I've been very interested in when a category $C$ is isomorphic to it's opposite category. Playing around, I conjecture that the following condition is necessary and sufficient for a category $C$ with zero-morphisms:
- For all objects $O$ in $C$ and morphisms $f$ where $\operatorname{src}(f)=O$, if both objects exist then $O/\operatorname{ker}(f)$ is isomorphic to $f(O)$.
Where the concepts of images, quotients, kernels are extended via universal properties.
Is this true?

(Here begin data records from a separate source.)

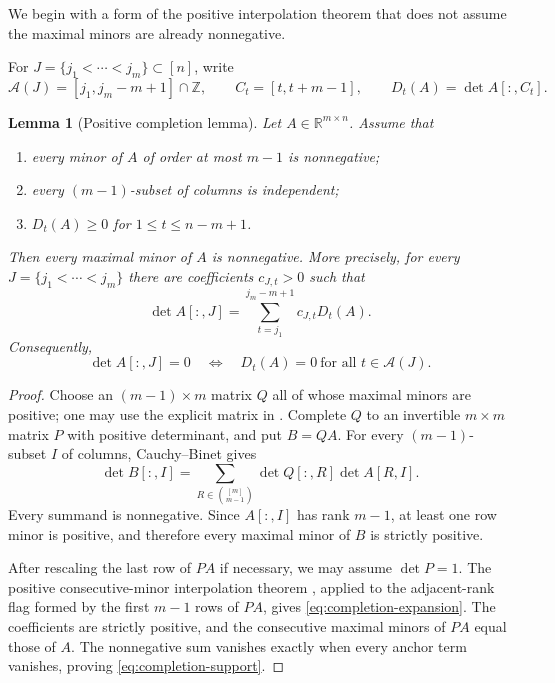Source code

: \documentclass[11pt]{amsart}
\newtheorem{lemma}[theorem]{Lemma}
\theoremstyle{definition}
\theoremstyle{remark}
\newcommand{\R}{\mathbb R}
\newcommand{\Z}{\mathbb Z}
\begin{document}
We begin with a form of the positive interpolation theorem that does not assume the maximal minors are already nonnegative.

For $J=\{j_1<\cdots<j_m\}\subset[n]$, write
\[
 \mathcal A(J)=[j_1,j_m-m+1]\cap\Z,
 \qquad C_t=[t,t+m-1],
 \qquad D_t(A)=\det A[:,C_t].
\]

\begin{lemma}[Positive completion lemma]\label{lem:positive-completion}
Let $A\in\R^{m\times n}$.  Assume that
\begin{enumerate}
\item every minor of $A$ of order at most $m-1$ is nonnegative;
\item every $(m-1)$-subset of columns is independent;
\item $D_t(A)\ge0$ for $1\le t\le n-m+1$.
\end{enumerate}
Then every maximal minor of $A$ is nonnegative.  More precisely, for every $J=\{j_1<\cdots<j_m\}$ there are coefficients $c_{J,t}>0$ such that
\begin{equation}\label{eq:completion-expansion}
 \det A[:,J]=\sum_{t=j_1}^{j_m-m+1}c_{J,t}D_t(A).
\end{equation}
Consequently,
\begin{equation}\label{eq:completion-support}
 \det A[:,J]=0
 \quad\Longleftrightarrow\quad
 D_t(A)=0\ \text{for all }t\in\mathcal A(J).
\end{equation}
\end{lemma}

\begin{proof}
Choose an $(m-1)\times m$ matrix $Q$ all of whose maximal minors are positive; one may use the explicit matrix in \cite[Lemma~7]{CGQpaving}.  Complete $Q$ to an invertible $m\times m$ matrix $P$ with positive determinant, and put $B=QA$.  For every $(m-1)$-subset $I$ of columns, Cauchy--Binet gives
\[
 \det B[:,I]=\sum_{R\in\binom{[m]}{m-1}}
 \det Q[:,R]\det A[R,I].
\]
Every summand is nonnegative.  Since $A[:,I]$ has rank $m-1$, at least one row minor is positive, and therefore every maximal minor of $B$ is strictly positive.

After rescaling the last row of $PA$ if necessary, we may assume $\det P=1$.  The positive consecutive-minor interpolation theorem \cite[Theorem~3]{CGQpaving}, applied to the adjacent-rank flag formed by the first $m-1$ rows of $PA$, gives \eqref{eq:completion-expansion}.  The coefficients are strictly positive, and the consecutive maximal minors of $PA$ equal those of $A$.  The nonnegative sum vanishes exactly when every anchor term vanishes, proving \eqref{eq:completion-support}.
\end{proof}
\end{document}

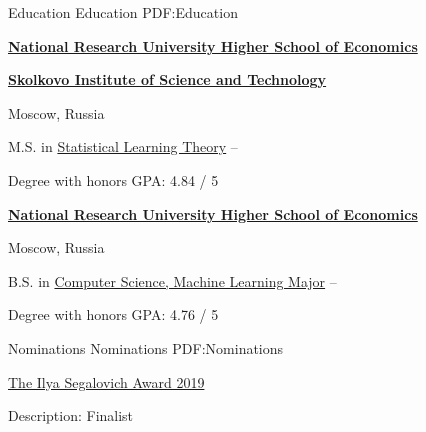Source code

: \documentclass[letterpaper,MMMyyyy,nonstopmode]{simpleresumecv}
\begin{document}
\begin{Body}

\Section
{Education}
{Education}
{PDF:Education}

\iffalse
\Entry
\href{https://www.hse.ru/en/}
{\textbf{National Research University Higher School of Economics}}
\par
Moscow, Russia

\Gap
\BulletItem
Ph.D. in
\href{https://aspirantura.hse.ru/en/cs/}
{Computer Science}
\hfill
\DatestampY{2020} --
Present
\begin{Detail}
\SubBulletItem
Scientific supervisor: \href{https://www.hse.ru/en/staff/dvetrov}{Dmitry Vetrov}
\SubBulletItem
Thesis: Monte Carlo Gradient Estimation for Discrete Latent Variable Models
\end{Detail}
\Gap
\fi

\Entry
\href{https://www.hse.ru/en/}
{\textbf{National Research University Higher School of Economics}}
\par
\href{https://www.skoltech.ru/en/}{\textbf{Skolkovo Institute of Science and Technology}}
\par
Moscow, Russia

\Gap
\BulletItem
M.S. in
\href{https://www.hse.ru/en/ma/sltheory/}
{Statistical Learning Theory}
\hfill
{} --
\begin{Detail}
\SubBulletItem
Degree with honors
\SubBulletItem
GPA: 4.84 / 5
\end{Detail}
\Gap

\Entry
\href{https://www.hse.ru/en/}
{\textbf{National Research University Higher School of Economics}}
\par
Moscow, Russia

\Gap
\BulletItem
B.S. in
\href{https://www.hse.ru/en/ba/ami/}
{Computer Science, Machine Learning Major}
\hfill
{} --
\begin{Detail}
\SubBulletItem
Degree with honors
\SubBulletItem
GPA: 4.76 / 5
\end{Detail}



\Section
{Nominations}
{Nominations}
{PDF:Nominations}

\BulletItem
\href{https://cs.hse.ru/en/stipend/}{The Ilya Segalovich Award 2019}
\begin{Detail}
\Item
Description: Finalist
\end{Detail}


\end{Body}
\end{document}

Does every "self-dual" category with zero-morphisms have this condition and is every category with this condition self-dual?
Your condition doesn't characterize self-dual categories, and in fact it is not even self-dual : indeed it holds in the category of groups but not in its dual.
Indeed, the first isomorphism theorem tells you precisely that for any group $G$ and group homomorphism $f:G\to H$, we have an isomorphism $G/\ker(f)\cong f(G)$, so the property holds. Now the quotient $G\to G/\ker(f)$ is the cokernel of the kernel of $f$; thus the dual property would be that the factorisation $G\to \ker(\operatorname{coker}(f))$ of $f$ through the kernel of its cokernel is an epimorphism, and thus surjective. But the cokernel of $f$ is the quotient by the normal closure $\widehat{f(G)}$ of its image; thus if the image of $f$ is not normal in $H$, the factorisation $G\to \ker(\operatorname{coker}(f))$ will be equal to the surjection $G\to f(G)$ followed by a proper injection $f(G)\to \widehat{f(G)}$, and thus it will not be surjective.
In particular, this tells you that even though it satisfies your condition, $\mathbf{Grp}$ is not equivalent to its dual.